Trino/Presto connector
The Trino connector allows querying a Koralium Data Service using Trino. This enables joining data and executing more advanced sql queries against the data between different data services.
Settings
Key |
Default Value |
Required |
Description |
|---|---|---|---|
koralium.url |
“” |
Yes |
Url to the Koralium service |
koralium.cache.enabled |
false |
No |
Enables in memory caching |
koralium.cache.redisUrl |
“” |
If cache enabled |
Url to redis server |
koralium.cache.expireTime |
60 |
No |
Cache entry expiration time in seconds |
koralium.cache.maxSizeInBytes |
104857600 |
No |
Max size of the cache in bytes |
Installation
To install the Trino Connector, copy the compiled jar files into a subdirectory called “koralium” in the plugin folder on each node in the Trino cluster.
Partitions
Partitions can greatly help increase the performance of sending data to Trino, since multiple nodes in the Trino cluster can participate and collect individual partitions for a query.
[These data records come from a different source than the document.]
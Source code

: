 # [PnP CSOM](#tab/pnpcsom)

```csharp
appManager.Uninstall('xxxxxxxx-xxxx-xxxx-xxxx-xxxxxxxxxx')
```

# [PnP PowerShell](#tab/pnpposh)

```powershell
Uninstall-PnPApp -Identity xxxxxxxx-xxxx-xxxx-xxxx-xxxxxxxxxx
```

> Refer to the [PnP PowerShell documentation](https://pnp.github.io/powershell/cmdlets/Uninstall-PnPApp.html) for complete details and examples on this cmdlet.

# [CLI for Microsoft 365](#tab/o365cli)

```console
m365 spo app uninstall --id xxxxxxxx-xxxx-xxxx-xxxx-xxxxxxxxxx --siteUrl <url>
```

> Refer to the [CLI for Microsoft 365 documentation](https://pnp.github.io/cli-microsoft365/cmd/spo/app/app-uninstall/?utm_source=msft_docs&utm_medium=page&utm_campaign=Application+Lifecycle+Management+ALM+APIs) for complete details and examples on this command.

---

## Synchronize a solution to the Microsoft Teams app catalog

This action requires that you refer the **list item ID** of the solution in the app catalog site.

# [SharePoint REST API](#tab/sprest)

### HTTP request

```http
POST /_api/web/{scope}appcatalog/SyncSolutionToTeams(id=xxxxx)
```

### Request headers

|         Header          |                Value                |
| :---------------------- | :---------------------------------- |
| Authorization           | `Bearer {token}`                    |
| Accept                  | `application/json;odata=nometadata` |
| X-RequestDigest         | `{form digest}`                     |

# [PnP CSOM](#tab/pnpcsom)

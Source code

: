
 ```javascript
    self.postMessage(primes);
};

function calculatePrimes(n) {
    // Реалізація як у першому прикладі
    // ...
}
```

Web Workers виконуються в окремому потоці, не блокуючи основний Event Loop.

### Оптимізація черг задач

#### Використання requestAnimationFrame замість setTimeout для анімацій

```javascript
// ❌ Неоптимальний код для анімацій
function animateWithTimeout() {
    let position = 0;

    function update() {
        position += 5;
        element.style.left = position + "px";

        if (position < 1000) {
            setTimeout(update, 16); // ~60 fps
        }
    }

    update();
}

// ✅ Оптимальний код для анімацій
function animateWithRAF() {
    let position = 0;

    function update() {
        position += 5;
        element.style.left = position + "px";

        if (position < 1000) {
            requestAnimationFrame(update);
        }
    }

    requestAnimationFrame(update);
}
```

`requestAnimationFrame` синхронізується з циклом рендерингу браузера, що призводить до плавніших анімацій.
This enables scaling up the performance of collecting a data set by having multiple Koralium data service replicas give out partitions. Using partitions together with the cache also makes the cache entry on an individual node smaller which can enable using the cache with queries that might have been too big before to be stored on an individual node.
Cache
The Trino connector has a cache solution which has two functions, firstly give better performance on subsequent queries that uses the same data from the source, but also to reduce the load of the data service.
The cache works by storing the data in-memory in the nodes on the Trino cluster up to the maxSizeInBytes. If the maxSizeInBytes is reached, it starts switching out data in a least rececently used fashion.
To coordinate and see which nodes has a query in its cache, Redis is used as an outside coordinator. The only data that is stored in redis is the query and which node has it in its cache if any.
If an entry has reached its expiration time before its being used, it will be cleared from the cache and the data will be collected from the data service.